その為、今日も俺は祐七郎と一緒に食べている。
「デート、うまくいったんだな」
祐七郎は我ことのように喜んでくれている。
「これで、俺達も幼馴染から恋人どうしへの第一歩を歩み出したと思っている。アドバイスしてくれてありがとう」
「なあに、俺のアドバイスは役に立っていたとしても、それはほんのちょっとだ。お前の熱意が通じたんだよ。とにかく二人の幼馴染として、うまくいくように願っていたから、俺としてもうれしいよ」
「でもまだ始まって少ししか経っていない。このまま仲良くしていけるといいんだけどね」
「その点、お前達は大丈夫だよ」
「ありがとう」
「お互い、今の恋人と結婚しような」
「お前、新月さんのことが大好きなんだな。あんなに毎日ケンカしているのに」
「そりゃ、他の人からすればそうかもしれない。でも俺には、くらなちゃんしかいないんだよ。くらなちゃんだってそれはわかっているはずだから、もう少し優しくしている時間が増えるといいと思っている。今はそういう時間が少ない気がするなあ……」
「それでも好きな気持ちは変わらないんだ」
「それはもちろんだよ。どんなに怒られても、俺の一番好きなのは、くらなちゃんだよ」
「ごちそうさま」
「ただくらなちゃん、他の人には怒ることないんだよね」
「それだけ祐七郎のこと好きだからだと思うけど」
「それは理解しているんだけどね。付き合い出した時は、もっと優しかった気がするから」
「そうは言っても、今もラブラブなんだろう」
「うん。二人きりになった時は、くらなちゃん、俺のことを好きだってきちんと言ってくれる。俺もくらなちゃんのことを好きってきちんと言っているよ」
「そういうところはすごいと思う」
「まあ俺のことはいいから、仲をもっとよくして、結婚してほしい」
「ありがとう」
「結婚式には、お互い招待し合おうぜ」
「うん。

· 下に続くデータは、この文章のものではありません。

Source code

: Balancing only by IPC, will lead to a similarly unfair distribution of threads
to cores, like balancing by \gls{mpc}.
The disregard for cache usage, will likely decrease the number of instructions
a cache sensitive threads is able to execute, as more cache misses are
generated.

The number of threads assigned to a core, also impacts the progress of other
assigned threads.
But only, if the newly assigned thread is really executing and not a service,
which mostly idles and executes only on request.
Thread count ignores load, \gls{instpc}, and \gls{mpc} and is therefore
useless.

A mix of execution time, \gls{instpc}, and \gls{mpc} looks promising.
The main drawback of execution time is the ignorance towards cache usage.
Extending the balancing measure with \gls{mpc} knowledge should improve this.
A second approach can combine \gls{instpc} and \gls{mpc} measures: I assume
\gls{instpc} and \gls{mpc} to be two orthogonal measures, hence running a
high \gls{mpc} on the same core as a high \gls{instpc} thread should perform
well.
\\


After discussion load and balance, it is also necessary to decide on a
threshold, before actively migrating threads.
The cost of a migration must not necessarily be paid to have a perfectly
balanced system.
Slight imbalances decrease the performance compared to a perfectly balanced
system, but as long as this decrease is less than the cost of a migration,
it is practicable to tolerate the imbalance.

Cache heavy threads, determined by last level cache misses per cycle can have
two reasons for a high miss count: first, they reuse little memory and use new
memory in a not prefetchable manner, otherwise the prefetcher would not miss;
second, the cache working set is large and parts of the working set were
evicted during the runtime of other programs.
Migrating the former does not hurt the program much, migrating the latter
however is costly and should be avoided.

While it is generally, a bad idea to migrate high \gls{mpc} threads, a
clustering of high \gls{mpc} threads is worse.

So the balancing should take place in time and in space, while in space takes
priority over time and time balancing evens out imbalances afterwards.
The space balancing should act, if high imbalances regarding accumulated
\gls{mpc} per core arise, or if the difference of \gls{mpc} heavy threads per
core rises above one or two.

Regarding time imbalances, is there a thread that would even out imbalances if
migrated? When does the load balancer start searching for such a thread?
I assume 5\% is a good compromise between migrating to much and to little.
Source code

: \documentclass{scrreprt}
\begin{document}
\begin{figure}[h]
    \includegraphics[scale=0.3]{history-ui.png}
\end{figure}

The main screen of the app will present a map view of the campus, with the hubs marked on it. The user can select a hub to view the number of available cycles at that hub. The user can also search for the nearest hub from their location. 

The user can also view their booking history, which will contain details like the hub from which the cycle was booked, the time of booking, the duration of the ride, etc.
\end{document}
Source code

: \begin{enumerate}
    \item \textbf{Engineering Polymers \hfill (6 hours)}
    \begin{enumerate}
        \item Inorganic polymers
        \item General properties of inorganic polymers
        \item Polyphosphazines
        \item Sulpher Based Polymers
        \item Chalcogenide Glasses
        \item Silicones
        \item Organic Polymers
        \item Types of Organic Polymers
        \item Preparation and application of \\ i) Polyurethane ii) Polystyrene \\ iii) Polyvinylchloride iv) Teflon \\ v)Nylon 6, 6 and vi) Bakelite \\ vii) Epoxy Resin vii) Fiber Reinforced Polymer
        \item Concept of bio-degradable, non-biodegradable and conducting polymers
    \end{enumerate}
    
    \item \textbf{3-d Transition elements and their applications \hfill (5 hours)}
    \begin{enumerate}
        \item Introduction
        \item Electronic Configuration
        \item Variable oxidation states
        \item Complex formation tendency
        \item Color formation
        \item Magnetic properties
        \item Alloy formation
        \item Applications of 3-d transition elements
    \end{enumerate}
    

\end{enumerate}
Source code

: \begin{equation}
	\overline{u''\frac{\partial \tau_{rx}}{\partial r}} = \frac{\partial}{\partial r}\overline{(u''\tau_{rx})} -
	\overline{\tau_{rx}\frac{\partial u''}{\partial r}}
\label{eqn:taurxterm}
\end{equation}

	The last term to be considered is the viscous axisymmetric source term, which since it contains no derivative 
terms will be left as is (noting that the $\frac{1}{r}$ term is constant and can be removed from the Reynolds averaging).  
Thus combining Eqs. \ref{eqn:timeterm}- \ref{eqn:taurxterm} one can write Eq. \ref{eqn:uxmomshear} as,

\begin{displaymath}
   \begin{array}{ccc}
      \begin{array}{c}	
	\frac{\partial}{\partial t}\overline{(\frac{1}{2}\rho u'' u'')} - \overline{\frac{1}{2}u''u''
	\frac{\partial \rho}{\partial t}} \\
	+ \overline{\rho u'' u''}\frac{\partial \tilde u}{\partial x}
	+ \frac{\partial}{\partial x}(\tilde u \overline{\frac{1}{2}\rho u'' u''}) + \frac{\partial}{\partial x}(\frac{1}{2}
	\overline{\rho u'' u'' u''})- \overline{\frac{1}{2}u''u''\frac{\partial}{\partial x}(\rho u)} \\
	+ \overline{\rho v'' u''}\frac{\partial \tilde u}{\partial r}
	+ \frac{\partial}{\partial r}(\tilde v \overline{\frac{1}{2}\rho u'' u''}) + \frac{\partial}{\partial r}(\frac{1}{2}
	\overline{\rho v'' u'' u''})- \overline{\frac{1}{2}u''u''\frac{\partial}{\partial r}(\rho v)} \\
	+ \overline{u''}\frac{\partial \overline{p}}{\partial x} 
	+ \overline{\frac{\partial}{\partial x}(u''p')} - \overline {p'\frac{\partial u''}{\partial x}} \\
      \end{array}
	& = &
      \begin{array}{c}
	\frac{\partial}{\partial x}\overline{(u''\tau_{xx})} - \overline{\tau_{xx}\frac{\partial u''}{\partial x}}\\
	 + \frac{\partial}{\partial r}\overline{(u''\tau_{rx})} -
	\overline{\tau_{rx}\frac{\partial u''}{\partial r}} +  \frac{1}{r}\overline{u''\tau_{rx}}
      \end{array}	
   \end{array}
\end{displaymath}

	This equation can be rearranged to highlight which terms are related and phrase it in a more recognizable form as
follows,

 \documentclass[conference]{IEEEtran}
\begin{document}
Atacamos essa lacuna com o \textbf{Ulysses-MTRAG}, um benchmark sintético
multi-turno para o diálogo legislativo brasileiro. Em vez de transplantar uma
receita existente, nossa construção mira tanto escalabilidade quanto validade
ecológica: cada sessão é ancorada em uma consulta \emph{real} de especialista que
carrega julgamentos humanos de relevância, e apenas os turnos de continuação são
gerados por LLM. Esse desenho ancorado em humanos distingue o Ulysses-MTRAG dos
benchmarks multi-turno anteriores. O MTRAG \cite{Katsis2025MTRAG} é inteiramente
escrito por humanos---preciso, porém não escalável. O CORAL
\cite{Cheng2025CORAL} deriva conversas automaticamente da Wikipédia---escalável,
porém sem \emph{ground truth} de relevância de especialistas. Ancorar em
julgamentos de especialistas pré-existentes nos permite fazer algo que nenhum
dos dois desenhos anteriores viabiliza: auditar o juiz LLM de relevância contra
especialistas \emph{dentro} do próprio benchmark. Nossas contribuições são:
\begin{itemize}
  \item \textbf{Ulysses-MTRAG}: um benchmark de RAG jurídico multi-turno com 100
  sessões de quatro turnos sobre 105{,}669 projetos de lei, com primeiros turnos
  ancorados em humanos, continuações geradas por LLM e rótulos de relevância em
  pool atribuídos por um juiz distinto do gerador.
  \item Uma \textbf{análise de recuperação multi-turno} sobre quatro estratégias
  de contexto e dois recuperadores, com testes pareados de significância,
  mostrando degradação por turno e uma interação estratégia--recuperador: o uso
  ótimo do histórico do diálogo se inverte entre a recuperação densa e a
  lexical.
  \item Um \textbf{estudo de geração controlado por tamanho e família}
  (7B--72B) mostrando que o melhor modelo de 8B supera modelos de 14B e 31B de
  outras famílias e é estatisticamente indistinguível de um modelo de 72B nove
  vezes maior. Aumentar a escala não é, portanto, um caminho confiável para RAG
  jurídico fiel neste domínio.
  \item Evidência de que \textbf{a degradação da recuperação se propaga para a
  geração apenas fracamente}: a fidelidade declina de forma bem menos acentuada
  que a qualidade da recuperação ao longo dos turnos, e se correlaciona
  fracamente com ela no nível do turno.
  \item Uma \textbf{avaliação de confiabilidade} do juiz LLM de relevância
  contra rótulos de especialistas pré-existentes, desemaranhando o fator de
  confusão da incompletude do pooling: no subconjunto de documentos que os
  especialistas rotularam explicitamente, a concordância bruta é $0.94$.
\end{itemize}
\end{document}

そうしたと思っている」
俺達はそう言って微笑みあった。
今日は、俺も恋乃ちゃんも部活がない。
校門の前で待ち合わせる。
「じゃあ、帰ろう」
「うん」
手をつないで歩いていく。
恋乃ちゃんと一緒に帰るのも、俺の夢だった。うれしい。
今日一日、彼女と話すことができなかったのはつらかった。
しかし、この後は恋乃ちゃんと一緒……。
と言いたいところだが、恋乃ちゃんは私服に着替える為、一旦自分の家に帰る。
家で待つ時間はそれほど長いわけではない。
しかし、なるべく長い時間恋乃ちゃんと一緒にいたい俺としては、つらい時間だ。
ピンポーン。
その我慢の時間が終わる。
俺は玄関を開け、恋乃ちゃんを中に入れる。
そして、恋乃ちゃんを抱きしめた。
「恋乃ちゃん、いい?」
「うん」
俺達は唇を重ね合う。
そのまま二人だけの世界に入りたくなる。
しかし、これから恋乃ちゃんと一緒に買い出しに行かなくてはいけない。
そして、恋乃ちゃんにおいしい料理を作ってもらう。
二人だけの世界に入るのは、そのおいしい料理を食べた後。
そこまで我慢をしなければいけない。
でも今は恋乃ちゃんとしばらくキスをしていたい。
俺達は、一旦唇を離し、ソファまで移動をする。
「恋乃ちゃん、もう一度」
「うん」
俺たちは再び唇を重ね合わせた。
幸せ。
俺はそう思うのだった。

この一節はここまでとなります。